Give again, word for word, each line below starting at the one that contains "and $A$ is a" and ending at the one that contains "for different choices".

***** DATA TO EXAMINE *****

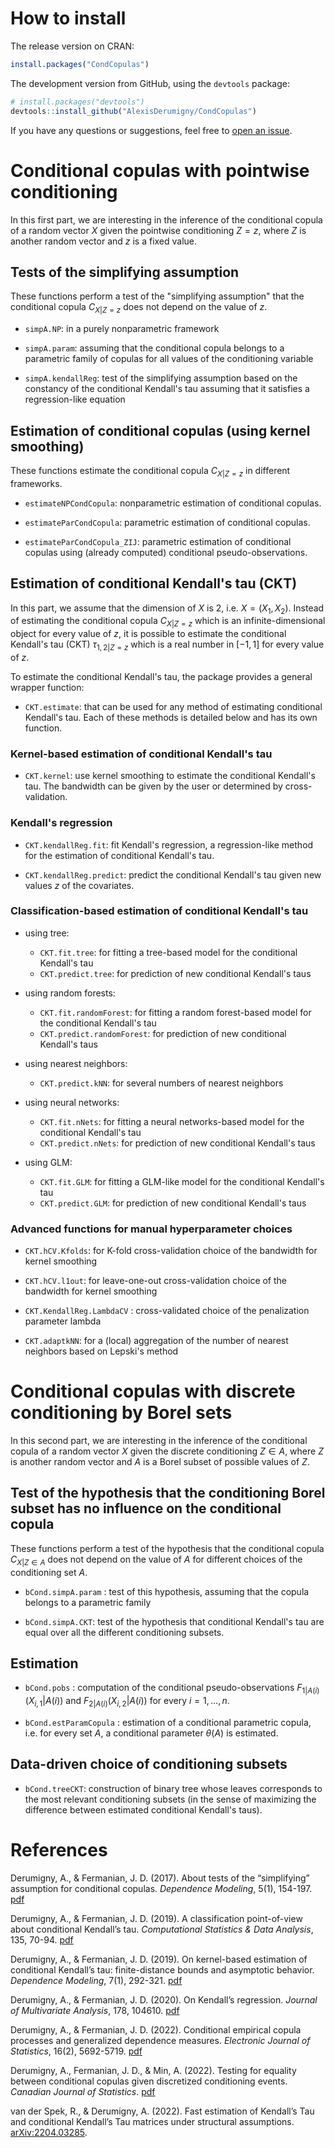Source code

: 
# How to install

The release version on CRAN:
```r
install.packages("CondCopulas")
```

The development version from GitHub, using the `devtools` package:
``` r
# install.packages("devtools")
devtools::install_github("AlexisDerumigny/CondCopulas")
```

If you have any questions or suggestions, feel free to
[open an issue](https://github.com/AlexisDerumigny/CondCopulas/issues/new).


Conditional copulas with pointwise conditioning
=================================================

In this first part, we are interesting in the inference of the conditional copula
of a random vector $X$ given the pointwise conditioning $Z = z$,
where $Z$ is another random vector and $z$ is a fixed value.

## Tests of the simplifying assumption

These functions perform a test of the "simplifying assumption"
that the conditional copula $C_{X | Z = z}$ does not depend on the value of $z$.

* `simpA.NP`: in a purely nonparametric framework

* `simpA.param`: assuming that the conditional copula
belongs to a parametric family of copulas for all values of the conditioning variable

* `simpA.kendallReg`: test of the simplifying assumption based on the constancy
of the conditional Kendall's tau assuming that it satisfies a regression-like equation


## Estimation of conditional copulas (using kernel smoothing)

These functions estimate the conditional copula $C_{X | Z = z}$
in different frameworks.

* `estimateNPCondCopula`: nonparametric estimation of conditional copulas.

* `estimateParCondCopula`: parametric estimation of conditional copulas.

* `estimateParCondCopula_ZIJ`: parametric estimation of conditional copulas
using (already computed) conditional pseudo-observations.


## Estimation of conditional Kendall's tau (CKT)

In this part, we assume that the dimension of $X$ is $2$, i.e. $X = (X_1, X_2)$.
Instead of estimating the conditional copula $C_{X | Z = z}$
which is an infinite-dimensional object for every value of $z$,
it is possible to estimate the conditional Kendall's tau (CKT) $\tau_{1,2|Z=z}$
which is a real number in $[-1, 1]$ for every value of $z$.


To estimate the conditional Kendall's tau,
the package provides a general wrapper function:

* `CKT.estimate`: that can be used for any method of estimating conditional Kendall's tau.
Each of these methods is detailed below and has its own function.


### Kernel-based estimation of conditional Kendall's tau

* `CKT.kernel`: use kernel smoothing to estimate the conditional Kendall's tau.
The bandwidth can be given by the user or determined by cross-validation.


### Kendall's regression

* `CKT.kendallReg.fit`: fit Kendall's regression, a regression-like method for the estimation of conditional Kendall's tau.

* `CKT.kendallReg.predict`: predict the conditional Kendall's tau
given new values $z$ of the covariates.


### Classification-based estimation of conditional Kendall's tau

* using tree:
    * `CKT.fit.tree`: for fitting a tree-based model for the conditional Kendall's tau
    * `CKT.predict.tree`: for prediction of new conditional Kendall's taus    
    
* using random forests:
    * `CKT.fit.randomForest`: for fitting a random forest-based model for the conditional Kendall's tau
    * `CKT.predict.randomForest`: for prediction of new conditional Kendall's taus    

* using nearest neighbors:
    * `CKT.predict.kNN`: for several numbers of nearest neighbors
    
* using neural networks:
    * `CKT.fit.nNets`: for fitting a neural networks-based model for the conditional Kendall's tau
    * `CKT.predict.nNets`: for prediction of new conditional Kendall's taus
    
* using GLM:
    * `CKT.fit.GLM`: for fitting a GLM-like model for the conditional Kendall's tau
    * `CKT.predict.GLM`: for prediction of new conditional Kendall's taus


### Advanced functions for manual hyperparameter choices

* `CKT.hCV.Kfolds`: for K-fold cross-validation choice of the bandwidth for kernel smoothing

* `CKT.hCV.l1out`: for leave-one-out cross-validation choice of the bandwidth for kernel smoothing

* `CKT.KendallReg.LambdaCV` : cross-validated choice of the penalization parameter lambda

* `CKT.adaptkNN`: for a (local) aggregation of the number of nearest neighbors based on Lepski's method



Conditional copulas with discrete conditioning by Borel sets
==============================================================

In this second part, we are interesting in the inference of the conditional copula
of a random vector $X$ given the discrete conditioning $Z \in A$,
where $Z$ is another random vector
and $A$ is a Borel subset of possible values of $Z$.


## Test of the hypothesis that the conditioning Borel subset has no influence on the conditional copula

These functions perform a test of the hypothesis
that the conditional copula $C_{X | Z \in A}$ does not depend on the value of $A$
for different choices of the conditioning set $A$.

* `bCond.simpA.param` : test of this hypothesis, assuming that the copula belongs to a parametric family

* `bCond.simpA.CKT`: test of the hypothesis that conditional Kendall's tau are equal
over all the different conditioning subsets.


## Estimation

* `bCond.pobs` : computation of the conditional pseudo-observations
$F_{1|A(i)}(X_{i,1} | A(i))$ and $F_{2|A(i)}(X_{i,2} | A(i))$ for every $i=1, \dots, n$.

* `bCond.estParamCopula` : estimation of a conditional parametric copula,
i.e. for every set $A$, a conditional parameter $\theta(A)$ is estimated.


## Data-driven choice of conditioning subsets

* `bCond.treeCKT`: construction of binary tree whose leaves corresponds to the most relevant conditioning subsets
(in the sense of maximizing the difference between estimated conditional Kendall's taus).


# References

Derumigny, A., & Fermanian, J. D. (2017).
About tests of the “simplifying” assumption for conditional copulas.
*Dependence Modeling*, 5(1), 154-197.
[pdf](https://doi.org/10.1515/demo-2017-0011)

Derumigny, A., & Fermanian, J. D. (2019).
A classification point-of-view about conditional Kendall’s tau.
*Computational Statistics & Data Analysis*, 135, 70-94.
[pdf](https://doi.org/10.1016/j.csda.2019.01.013)

Derumigny, A., & Fermanian, J. D. (2019).
On kernel-based estimation of conditional Kendall’s tau:
finite-distance bounds and asymptotic behavior.
*Dependence Modeling*, 7(1), 292-321.
[pdf](https://doi.org/10.1515/demo-2019-0016)

Derumigny, A., & Fermanian, J. D. (2020).
On Kendall’s regression.
*Journal of Multivariate Analysis*, 178, 104610.
[pdf](https://doi.org/10.1016/j.jmva.2020.104610)

Derumigny, A., & Fermanian, J. D. (2022).
Conditional empirical copula processes and generalized dependence measures.
*Electronic Journal of Statistics*, 16(2), 5692-5719.
[pdf](https://doi.org/10.1214/22-EJS2075)

Derumigny, A., Fermanian, J. D., & Min, A. (2022).
Testing for equality between conditional copulas
given discretized conditioning events.
*Canadian Journal of Statistics*.
[pdf](https://doi.org/10.1002/cjs.11742)

van der Spek, R., & Derumigny, A. (2022). Fast estimation of Kendall’s
Tau and conditional Kendall’s Tau matrices under structural assumptions.
[arXiv:2204.03285](https://arxiv.org/pdf/2204.03285).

*****

OUTPUT
and $A$ is a Borel subset of possible values of $Z$.


## Test of the hypothesis that the conditioning Borel subset has no influence on the conditional copula

These functions perform a test of the hypothesis
that the conditional copula $C_{X | Z \in A}$ does not depend on the value of $A$
for different choices of the conditioning set $A$.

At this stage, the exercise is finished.